(Collected data entries)

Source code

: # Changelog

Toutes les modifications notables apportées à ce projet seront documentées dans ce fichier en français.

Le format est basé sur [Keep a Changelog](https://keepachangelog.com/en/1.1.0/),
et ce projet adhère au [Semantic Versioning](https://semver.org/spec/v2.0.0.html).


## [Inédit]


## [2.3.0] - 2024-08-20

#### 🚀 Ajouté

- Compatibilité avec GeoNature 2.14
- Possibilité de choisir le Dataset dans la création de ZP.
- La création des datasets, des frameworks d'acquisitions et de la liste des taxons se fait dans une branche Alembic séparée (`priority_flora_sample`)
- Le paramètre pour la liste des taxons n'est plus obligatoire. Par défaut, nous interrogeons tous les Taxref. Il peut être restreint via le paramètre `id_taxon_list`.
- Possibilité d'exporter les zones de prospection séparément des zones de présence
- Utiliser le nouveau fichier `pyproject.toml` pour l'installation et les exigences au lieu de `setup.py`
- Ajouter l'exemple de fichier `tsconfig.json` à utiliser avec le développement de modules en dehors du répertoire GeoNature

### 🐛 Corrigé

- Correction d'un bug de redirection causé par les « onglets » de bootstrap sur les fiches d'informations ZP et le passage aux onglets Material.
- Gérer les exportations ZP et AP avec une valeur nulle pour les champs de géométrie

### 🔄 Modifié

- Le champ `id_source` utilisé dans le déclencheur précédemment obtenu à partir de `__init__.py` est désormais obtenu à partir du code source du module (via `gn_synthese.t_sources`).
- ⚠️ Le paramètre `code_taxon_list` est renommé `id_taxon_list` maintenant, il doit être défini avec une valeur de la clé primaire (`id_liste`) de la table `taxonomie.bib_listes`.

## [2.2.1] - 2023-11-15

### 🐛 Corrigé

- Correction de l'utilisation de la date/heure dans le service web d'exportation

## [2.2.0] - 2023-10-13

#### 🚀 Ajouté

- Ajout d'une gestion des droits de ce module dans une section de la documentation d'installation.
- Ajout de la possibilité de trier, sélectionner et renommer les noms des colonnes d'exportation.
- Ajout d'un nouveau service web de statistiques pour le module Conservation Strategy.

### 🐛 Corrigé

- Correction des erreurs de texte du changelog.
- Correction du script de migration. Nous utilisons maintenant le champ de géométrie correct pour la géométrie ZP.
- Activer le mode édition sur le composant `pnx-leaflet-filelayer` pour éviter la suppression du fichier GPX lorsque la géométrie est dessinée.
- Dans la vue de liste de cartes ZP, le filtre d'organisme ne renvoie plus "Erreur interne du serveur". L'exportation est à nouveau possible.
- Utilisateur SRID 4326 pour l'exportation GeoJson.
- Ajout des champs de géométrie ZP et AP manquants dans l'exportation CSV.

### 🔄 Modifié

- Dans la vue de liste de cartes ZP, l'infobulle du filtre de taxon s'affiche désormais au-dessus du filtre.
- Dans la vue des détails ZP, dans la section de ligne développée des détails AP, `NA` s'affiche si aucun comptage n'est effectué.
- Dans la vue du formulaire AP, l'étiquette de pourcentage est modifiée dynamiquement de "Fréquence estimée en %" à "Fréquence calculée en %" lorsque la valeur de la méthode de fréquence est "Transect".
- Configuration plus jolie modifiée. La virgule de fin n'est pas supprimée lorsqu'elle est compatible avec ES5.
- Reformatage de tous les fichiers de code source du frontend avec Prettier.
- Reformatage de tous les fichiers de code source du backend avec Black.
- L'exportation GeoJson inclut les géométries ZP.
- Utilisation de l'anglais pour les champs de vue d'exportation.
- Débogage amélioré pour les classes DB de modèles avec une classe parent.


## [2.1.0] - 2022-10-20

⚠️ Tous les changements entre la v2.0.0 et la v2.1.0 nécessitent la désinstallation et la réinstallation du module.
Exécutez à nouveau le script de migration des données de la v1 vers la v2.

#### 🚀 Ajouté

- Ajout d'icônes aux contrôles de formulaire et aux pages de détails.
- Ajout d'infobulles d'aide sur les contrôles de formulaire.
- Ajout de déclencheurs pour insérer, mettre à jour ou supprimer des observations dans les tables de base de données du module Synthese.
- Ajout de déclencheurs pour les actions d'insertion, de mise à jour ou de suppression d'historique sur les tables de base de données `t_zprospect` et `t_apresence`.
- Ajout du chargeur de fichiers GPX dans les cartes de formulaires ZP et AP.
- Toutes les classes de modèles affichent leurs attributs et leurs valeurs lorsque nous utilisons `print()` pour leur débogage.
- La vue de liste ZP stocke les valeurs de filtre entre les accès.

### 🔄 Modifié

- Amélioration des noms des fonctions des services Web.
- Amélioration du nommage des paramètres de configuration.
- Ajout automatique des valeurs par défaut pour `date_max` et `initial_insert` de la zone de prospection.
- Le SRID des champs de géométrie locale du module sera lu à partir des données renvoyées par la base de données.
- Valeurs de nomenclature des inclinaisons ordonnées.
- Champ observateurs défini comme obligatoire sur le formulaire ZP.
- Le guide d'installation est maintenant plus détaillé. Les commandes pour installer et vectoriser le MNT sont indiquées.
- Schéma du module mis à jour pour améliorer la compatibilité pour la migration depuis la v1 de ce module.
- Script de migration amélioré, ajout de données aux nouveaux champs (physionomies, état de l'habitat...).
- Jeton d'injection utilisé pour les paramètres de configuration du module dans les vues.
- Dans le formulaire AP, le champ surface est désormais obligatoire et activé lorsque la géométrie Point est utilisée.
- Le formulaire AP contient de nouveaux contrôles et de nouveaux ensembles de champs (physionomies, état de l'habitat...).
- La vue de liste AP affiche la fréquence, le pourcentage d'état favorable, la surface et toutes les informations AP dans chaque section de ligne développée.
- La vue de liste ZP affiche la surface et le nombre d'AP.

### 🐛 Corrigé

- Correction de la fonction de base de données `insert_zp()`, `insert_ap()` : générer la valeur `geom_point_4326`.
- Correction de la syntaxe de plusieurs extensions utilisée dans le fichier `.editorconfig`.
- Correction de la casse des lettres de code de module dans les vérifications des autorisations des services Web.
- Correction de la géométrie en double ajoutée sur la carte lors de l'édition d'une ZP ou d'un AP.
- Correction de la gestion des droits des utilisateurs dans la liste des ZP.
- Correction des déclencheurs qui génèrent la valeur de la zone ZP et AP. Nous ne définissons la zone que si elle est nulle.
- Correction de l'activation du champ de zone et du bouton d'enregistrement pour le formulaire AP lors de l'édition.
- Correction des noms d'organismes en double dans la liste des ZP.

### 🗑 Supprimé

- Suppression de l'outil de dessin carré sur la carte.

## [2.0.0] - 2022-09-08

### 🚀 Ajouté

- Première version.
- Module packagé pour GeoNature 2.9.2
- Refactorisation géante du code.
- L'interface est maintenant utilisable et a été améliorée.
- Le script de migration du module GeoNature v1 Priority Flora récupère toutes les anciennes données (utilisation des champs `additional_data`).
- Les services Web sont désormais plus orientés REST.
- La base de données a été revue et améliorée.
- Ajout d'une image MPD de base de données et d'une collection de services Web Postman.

*TASK PROMPT*
Write down again, exactly as given, only the lines above that fall from the line with "- Configuration plus" to the line with "- Toutes les", inclusive.

*TASK ANSWER*
- Configuration plus jolie modifiée. La virgule de fin n'est pas supprimée lorsqu'elle est compatible avec ES5.
- Reformatage de tous les fichiers de code source du frontend avec Prettier.
- Reformatage de tous les fichiers de code source du backend avec Black.
- L'exportation GeoJson inclut les géométries ZP.
- Utilisation de l'anglais pour les champs de vue d'exportation.
- Débogage amélioré pour les classes DB de modèles avec une classe parent.


## [2.1.0] - 2022-10-20

⚠️ Tous les changements entre la v2.0.0 et la v2.1.0 nécessitent la désinstallation et la réinstallation du module.
Exécutez à nouveau le script de migration des données de la v1 vers la v2.

#### 🚀 Ajouté

- Ajout d'icônes aux contrôles de formulaire et aux pages de détails.
- Ajout d'infobulles d'aide sur les contrôles de formulaire.
- Ajout de déclencheurs pour insérer, mettre à jour ou supprimer des observations dans les tables de base de données du module Synthese.
- Ajout de déclencheurs pour les actions d'insertion, de mise à jour ou de suppression d'historique sur les tables de base de données `t_zprospect` et `t_apresence`.
- Ajout du chargeur de fichiers GPX dans les cartes de formulaires ZP et AP.
- Toutes les classes de modèles affichent leurs attributs et leurs valeurs lorsque nous utilisons `print()` pour leur débogage.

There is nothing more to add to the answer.